■ **What is being asked**
Please report every line in the entries that contains the string "Comments".

Pictures paired with source code
=====
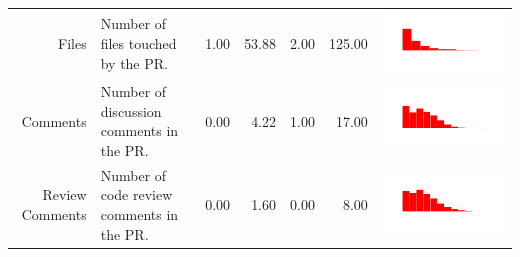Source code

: \begin{table}[ht]
\begin{tabular}{rp{26em}rrrrc}
    Files & Number of files touched by the PR. & 1.00 & 53.88 & 2.00 & 125.00 & \includegraphics[scale = 0.1, clip = true, trim= 50px 60px 50px 60px]{../figs/hist-features/hist-files.pdf} \\
    Comments & Number of discussion comments in the PR. & 0.00 & 4.22 & 1.00 & 17.00 & \includegraphics[scale = 0.1, clip = true, trim= 50px 60px 50px 60px]{../figs/hist-features/hist-comments.pdf} \\
    Review Comments & Number of code review comments in the PR. & 0.00 & 1.60 & 0.00 & 8.00 & \includegraphics[scale = 0.1, clip = true, trim= 50px 60px 50px 60px]{../figs/hist-features/hist-reviewComments.pdf} \\

\end{tabular}
\end{table}

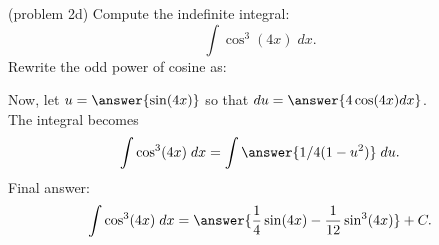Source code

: \documentclass{ximera}
\begin{document}
\begin{problem}(problem 2d)
Compute the indefinite integral:
\[
\int \cos^3(4x) \; dx.
\]
Rewrite the odd power of cosine as:
\begin{multipleChoice}
\end{multipleChoice}

Now, let $u = \answer{\sin(4x)}$ so that $du = \answer{4\cos(4x) dx}$.\\
The integral becomes
\[
\int \cos^3(4x) \; dx= \int \answer{1/4 (1-u^2)} \; du.
\]
Final answer:
\[
\int \cos^3(4x) \; dx= \answer{\frac14 \sin(4x) - \frac{1}{12} \sin^3(4x) } + C.
\]
\end{problem}




\end{document}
=====
■ **Response for this exercise**
    Comments & Number of discussion comments in the PR. & 0.00 & 4.22 & 1.00 & 17.00 & \includegraphics[scale = 0.1, clip = true, trim= 50px 60px 50px 60px]{../figs/hist-features/hist-comments.pdf} \\
    Review Comments & Number of code review comments in the PR. & 0.00 & 1.60 & 0.00 & 8.00 & \includegraphics[scale = 0.1, clip = true, trim= 50px 60px 50px 60px]{../figs/hist-features/hist-reviewComments.pdf} \\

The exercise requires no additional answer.